Problem statement: Would you write out the entries below, every one of them, exactly?

Collected data:

____________

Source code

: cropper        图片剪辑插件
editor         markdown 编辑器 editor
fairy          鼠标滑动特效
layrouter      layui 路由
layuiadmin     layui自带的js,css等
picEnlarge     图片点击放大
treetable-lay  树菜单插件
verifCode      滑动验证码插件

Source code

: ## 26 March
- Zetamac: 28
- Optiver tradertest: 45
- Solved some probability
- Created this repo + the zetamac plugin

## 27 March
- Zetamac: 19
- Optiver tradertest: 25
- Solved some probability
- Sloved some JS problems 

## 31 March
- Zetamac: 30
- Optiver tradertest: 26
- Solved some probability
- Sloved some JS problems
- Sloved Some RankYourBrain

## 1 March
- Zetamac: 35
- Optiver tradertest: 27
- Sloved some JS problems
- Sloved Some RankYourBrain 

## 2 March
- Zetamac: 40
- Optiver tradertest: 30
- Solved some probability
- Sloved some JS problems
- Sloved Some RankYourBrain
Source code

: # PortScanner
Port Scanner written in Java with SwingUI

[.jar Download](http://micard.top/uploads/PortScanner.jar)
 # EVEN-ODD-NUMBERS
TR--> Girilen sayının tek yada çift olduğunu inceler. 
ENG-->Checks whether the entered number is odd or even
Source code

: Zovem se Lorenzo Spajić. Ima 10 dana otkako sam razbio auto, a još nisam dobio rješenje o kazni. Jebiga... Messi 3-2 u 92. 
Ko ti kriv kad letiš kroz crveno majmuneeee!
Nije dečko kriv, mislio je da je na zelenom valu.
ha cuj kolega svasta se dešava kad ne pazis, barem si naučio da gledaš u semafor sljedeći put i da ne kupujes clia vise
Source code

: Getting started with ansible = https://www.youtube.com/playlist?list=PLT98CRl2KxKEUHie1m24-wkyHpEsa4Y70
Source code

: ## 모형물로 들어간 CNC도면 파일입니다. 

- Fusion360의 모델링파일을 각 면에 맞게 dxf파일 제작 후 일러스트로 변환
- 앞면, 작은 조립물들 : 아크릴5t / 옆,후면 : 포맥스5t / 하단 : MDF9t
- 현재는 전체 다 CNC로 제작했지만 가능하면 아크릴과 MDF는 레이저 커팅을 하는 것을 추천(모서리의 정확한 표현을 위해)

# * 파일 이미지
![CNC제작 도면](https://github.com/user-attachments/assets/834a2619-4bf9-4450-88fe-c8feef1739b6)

____________

Written solution:
Source code

: cropper        图片剪辑插件
editor         markdown 编辑器 editor
fairy          鼠标滑动特效
layrouter      layui 路由
layuiadmin     layui自带的js,css等
picEnlarge     图片点击放大
treetable-lay  树菜单插件
verifCode      滑动验证码插件

Source code

: ## 26 March
- Zetamac: 28
- Optiver tradertest: 45
- Solved some probability
- Created this repo + the zetamac plugin

## 27 March
- Zetamac: 19
- Optiver tradertest: 25
- Solved some probability
- Sloved some JS problems 

## 31 March
- Zetamac: 30
- Optiver tradertest: 26
- Solved some probability
- Sloved some JS problems
- Sloved Some RankYourBrain

## 1 March
- Zetamac: 35
- Optiver tradertest: 27
- Sloved some JS problems
- Sloved Some RankYourBrain 

## 2 March
- Zetamac: 40
- Optiver tradertest: 30
- Solved some probability
- Sloved some JS problems
- Sloved Some RankYourBrain
Source code

: # PortScanner
Port Scanner written in Java with SwingUI

[.jar Download](http://micard.top/uploads/PortScanner.jar)
 # EVEN-ODD-NUMBERS
TR--> Girilen sayının tek yada çift olduğunu inceler. 
ENG-->Checks whether the entered number is odd or even
Source code

: Zovem se Lorenzo Spajić. Ima 10 dana otkako sam razbio auto, a još nisam dobio rješenje o kazni. Jebiga... Messi 3-2 u 92. 
Ko ti kriv kad letiš kroz crveno majmuneeee!
Nije dečko kriv, mislio je da je na zelenom valu.
ha cuj kolega svasta se dešava kad ne pazis, barem si naučio da gledaš u semafor sljedeći put i da ne kupujes clia vise
Source code

: Getting started with ansible = https://www.youtube.com/playlist?list=PLT98CRl2KxKEUHie1m24-wkyHpEsa4Y70
Source code

: ## 모형물로 들어간 CNC도면 파일입니다. 

- Fusion360의 모델링파일을 각 면에 맞게 dxf파일 제작 후 일러스트로 변환
- 앞면, 작은 조립물들 : 아크릴5t / 옆,후면 : 포맥스5t / 하단 : MDF9t
- 현재는 전체 다 CNC로 제작했지만 가능하면 아크릴과 MDF는 레이저 커팅을 하는 것을 추천(모서리의 정확한 표현을 위해)

# * 파일 이미지
![CNC제작 도면](https://github.com/user-attachments/assets/834a2619-4bf9-4450-88fe-c8feef1739b6)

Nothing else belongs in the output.